Sachidananda Mohanty The Critic as the Mentor - Mayadhar Mansingh and Bidyut Prabha (1)Dedicated to the memory of Bidyut Prabha Devi, Panchanan Mohanty, Mayadhar and Hemalata Mansingh
What the Mayadhar Mansingh – Bidyut Prabha association foregrounds is a set of issues central to contemporary critical thinking: the complex role of education for literary creativity, the role of male patronage in the shaping of female literary imagination, and finally, the working of aesthetic and ideological factors in the formation of literary communities. My aim here is not to undertake an “influence study”, comparative in character between Mansingh and Bidyut Phrabha’s poetry, underlining parallel concerns (and there are many), the inevitable differences in approach, and the indebtedness she shows to a senior poet and literature’s influence in terms of idiom, diction and style. This is generally a traditional and expected fare in centennial occasions, and quite legitimate too. But it seems to me that by so doing, we shall be missing the true significance of literary events and personalities, and the complex and ambivalent manner in which they leave a lasting legacy behind them. We must at the outset offer a few caveats. Mansingh’s influence upon Bidyut Prabha, as a writer, although substantial, was not the only one. Nor was it the final or the most decisive one.
There were other significant male literary role models in Bidyut Prabha’s life such as her father: the writer compiler N.C.Das, a relative and short-lived poet Gagan Bihari Mohanty, well established poets and critics like Radha Mohan Gadnayak, Kunja Bihari Das and Krushnachandra Kar, associates like Brajanath Rath and Jadunath Das Mahapatra and later in life, writers and fellow spiritualists such as Mohapatra Nilamani Sahu, Chittaranjan Das, K.C.Pati, Ramakrishna Das and others. Similarly, outstanding women writers both dead and alive such as Kuntala Kumari and Sarala Devi too played their part.

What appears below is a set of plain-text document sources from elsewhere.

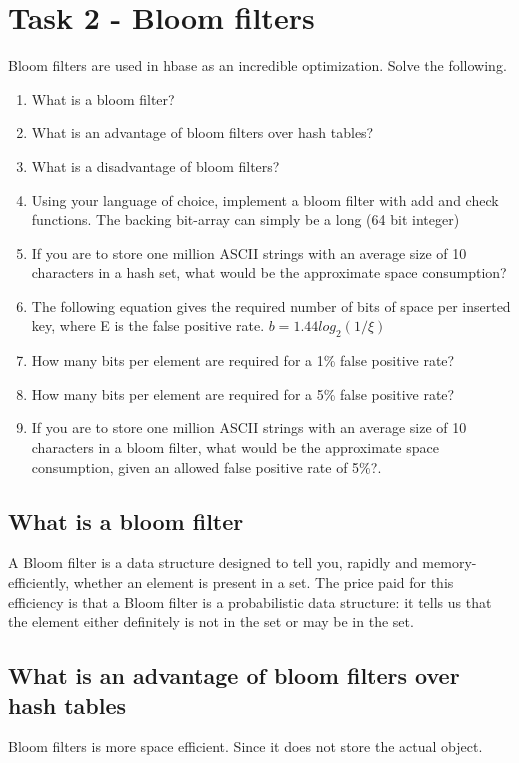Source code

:\documentclass{article}
\begin{document}
\section{Task 2 - Bloom filters}
Bloom filters are used in hbase as an incredible optimization. Solve the following.
\begin{enumerate}
    \item What is a bloom filter?
    \item What is an advantage of bloom filters over hash tables?
    \item What is a disadvantage of bloom filters?
    \item Using your language of choice, implement a bloom filter with add and check functions. The backing bit-array can simply be a long (64 bit integer)
    \item If you are to store one million ASCII strings with an average size of 10 characters in a hash set, what would be the approximate space consumption?
    \item The following equation gives the required number of bits of space per inserted key, where E is the false positive rate. \( b = 1.44log_2(1/\xi)\)
    \item How many bits per element are required for a 1\% false positive rate?
    \item How many bits per element are required for a 5\% false positive rate?
    \item If you are to store one million ASCII strings with an average size of 10 characters in a bloom filter, what would be the approximate space consumption, given an allowed false positive rate of 5\%?.

\end{enumerate}

\subsection{What is a bloom filter}
A Bloom filter is a data structure designed to tell you, rapidly and memory-efficiently, 
whether an element is present in a set. The price paid for this efficiency is that a Bloom 
filter is a probabilistic data structure: it tells us that the element either definitely 
is not in the set or may be in the set\cite{bloomfilterbyexample}.

\subsection{What is an advantage of bloom filters over hash tables}
Bloom filters is more space efficient. Since it does not store the actual object.
\end{document}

However, a close study of Bidyut Prabha’s life and career shows that Mansingh’s role was unique. In talking about Bidyut Prabha, he raised important questions about the formation of the female poetic self in the regional context and played a vital role in the early shaping of her career. In turn, we find that the younger poet’s respect for Mansingh was deep, consistent and abiding till the end of her life. It bordered on reverence and adulation. His early realization of her promise and his life satisfaction in seeing her swift achievements, his appreciation of her domestic and educational constraints, and his lifelong regret that she could not blossom fully as a poet due to her being denied higher education, are incredibly insightful to his critical assessment and acumen.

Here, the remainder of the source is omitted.